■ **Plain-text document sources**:

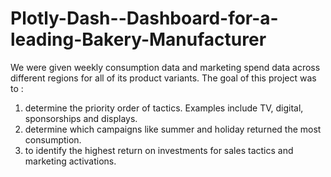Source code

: # Plotly-Dash--Dashboard-for-a-leading-Bakery-Manufacturer
We were given weekly consumption data and marketing spend data across different regions for all of its product variants. The goal of this project was to : 
1) determine the priority order of tactics. Examples include TV, digital, sponsorships and displays. 
2) determine which campaigns like summer and holiday returned the most consumption.  
3) to identify the highest return on investments for sales tactics and marketing activations.
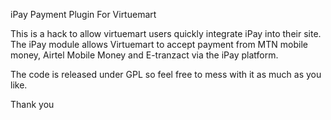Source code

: iPay Payment Plugin For Virtuemart

This is a hack to allow virtuemart users quickly integrate iPay into their site. The iPay module allows Virtuemart to accept 
payment from MTN mobile money, Airtel Mobile Money and E-tranzact via the iPay platform. 

The code is released under GPL so feel free to mess with it as much as you like.


Thank you



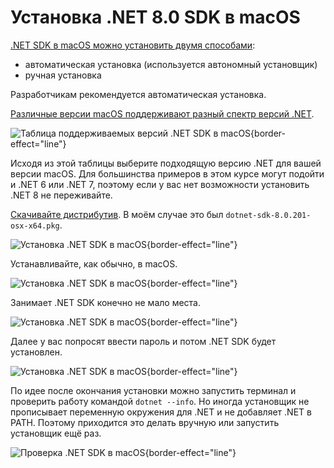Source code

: # Установка .NET 8.0 SDK в macOS
[.NET SDK в macOS можно установить двумя способами](https://learn.microsoft.com/ru-ru/dotnet/core/install/macos):
- автоматическая установка (используется автономный установщик)
- ручная установка 

Разработчикам рекомендуется автоматическая установка.

[Различные версии macOS поддерживают разный спектр версий .NET](https://learn.microsoft.com/ru-ru/dotnet/core/install/macos#supported-releases).

![Таблица поддерживаемых версий .NET SDK в macOS](macOSInstall01.png){border-effect="line"}

Исходя из этой таблицы выберите подходящую версию .NET для вашей версии macOS. Для большинства примеров в этом курсе 
могут подойти и .NET 6 или .NET 7, поэтому если у вас нет возможности установить .NET 8 не переживайте.

[Скачивайте дистрибутив](https://dotnet.microsoft.com/en-us/download/dotnet/8.0). В моём случае это был `dotnet-sdk-8.0.201-osx-x64.pkg`.

![Установка .NET SDK в macOS](macOSInstall06.png){border-effect="line"}

Устанавливайте, как обычно, в macOS.

![Установка .NET SDK в macOS](macOSInstall02.png){border-effect="line"}

Занимает .NET SDK конечно не мало места.

![Установка .NET SDK в macOS](macOSInstall03.png){border-effect="line"}

Далее у вас попросят ввести пароль и потом .NET SDK будет установлен.

![Установка .NET SDK в macOS](macOSInstall04.png){border-effect="line"}

По идее после окончания установки можно запустить терминал и проверить работу командой `dotnet --info`. Но иногда 
установщик не прописывает переменную окружения для .NET и не добавляет .NET в PATH. Поэтому приходится это делать вручную
или запустить установщик ещё раз.

![Проверка .NET SDK в macOS](macOSInstall05.png){border-effect="line"}


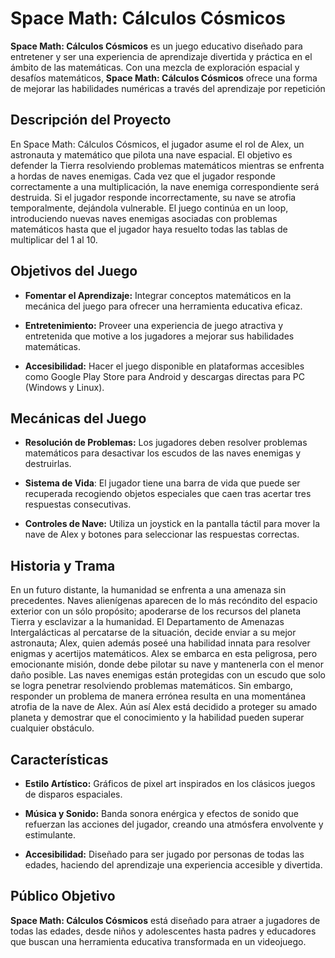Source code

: # **Space Math: Cálculos Cósmicos** 

**Space Math: Cálculos Cósmicos** es un juego educativo diseñado para entretener y ser una experiencia de aprendizaje divertida y práctica en el ámbito de las matemáticas. 
Con una mezcla de exploración espacial y desafíos matemáticos, **Space Math: Cálculos Cósmicos** ofrece una forma de mejorar las habilidades numéricas a través del aprendizaje por repetición

## **Descripción del Proyecto**

En Space Math: Cálculos Cósmicos, el jugador asume el rol de Alex, un astronauta y matemático que pilota una nave espacial. El objetivo es defender la Tierra
resolviendo problemas matemáticos mientras se enfrenta a hordas de naves
enemigas. Cada vez que el jugador responde correctamente a una multiplicación, la
nave enemiga correspondiente será destruida. Si el jugador responde
incorrectamente, su nave se atrofia temporalmente, dejándola vulnerable. El juego
continúa en un loop, introduciendo nuevas naves enemigas asociadas con problemas
matemáticos hasta que el jugador haya resuelto todas las tablas de multiplicar del 1
al 10.

## **Objetivos del Juego**

- **Fomentar el Aprendizaje:** Integrar conceptos matemáticos en la mecánica del juego para ofrecer una herramienta educativa eficaz.

- **Entretenimiento:** Proveer una experiencia de juego atractiva y entretenida que motive a los jugadores a mejorar sus habilidades matemáticas.

- **Accesibilidad:** Hacer el juego disponible en plataformas accesibles como Google Play Store para Android y descargas directas para PC (Windows y Linux).

## **Mecánicas del Juego**

- **Resolución de Problemas:** Los jugadores deben resolver problemas matemáticos para desactivar los escudos de las naves enemigas y destruirlas.

- **Sistema de Vida**: El jugador tiene una barra de vida que puede ser recuperada recogiendo objetos especiales que caen tras acertar tres respuestas consecutivas.

- **Controles de Nave:** Utiliza un joystick en la pantalla táctil para mover la nave de Alex y botones para seleccionar las respuestas correctas.

## **Historia y Trama**

En un futuro distante, la humanidad se enfrenta a una amenaza sin precedentes.
Naves alienígenas aparecen de lo más recóndito del espacio exterior con un sólo
propósito; apoderarse de los recursos del planeta Tierra y esclavizar a la
humanidad. El Departamento de Amenazas Intergalácticas al percatarse de la
situación, decide enviar a su mejor astronauta; Alex, quien además poseé una
habilidad innata para resolver enigmas y acertijos matemáticos. Alex se embarca
en esta peligrosa, pero emocionante misión, donde debe pilotar su nave y
mantenerla con el menor daño posible. Las naves enemigas están protegidas con
un escudo que solo se logra penetrar resolviendo problemas matemáticos. Sin
embargo, responder un problema de manera errónea resulta en una
momentánea atrofia de la nave de Alex. Aún así Alex está decidido a proteger su
amado planeta y demostrar que el conocimiento y la habilidad pueden superar
cualquier obstáculo.

## **Características**

- **Estilo Artístico:** Gráficos de pixel art inspirados en los clásicos juegos de disparos espaciales.

- **Música y Sonido:** Banda sonora enérgica y efectos de sonido que refuerzan las acciones del jugador, creando una atmósfera envolvente y estimulante.

- **Accesibilidad:** Diseñado para ser jugado por personas de todas las edades, haciendo del aprendizaje una experiencia accesible y divertida.

## **Público Objetivo**

**Space Math: Cálculos Cósmicos** está diseñado para atraer a jugadores de todas las edades, desde niños y adolescentes hasta padres y educadores que buscan una herramienta educativa transformada en un videojuego.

■ **Task to complete**: Find the word "enemigas" in the entries above, then copy each line that holds it.

■ **Exercise output**:
enemigas. Cada vez que el jugador responde correctamente a una multiplicación, la
continúa en un loop, introduciendo nuevas naves enemigas asociadas con problemas
- **Resolución de Problemas:** Los jugadores deben resolver problemas matemáticos para desactivar los escudos de las naves enemigas y destruirlas.
mantenerla con el menor daño posible. Las naves enemigas están protegidas con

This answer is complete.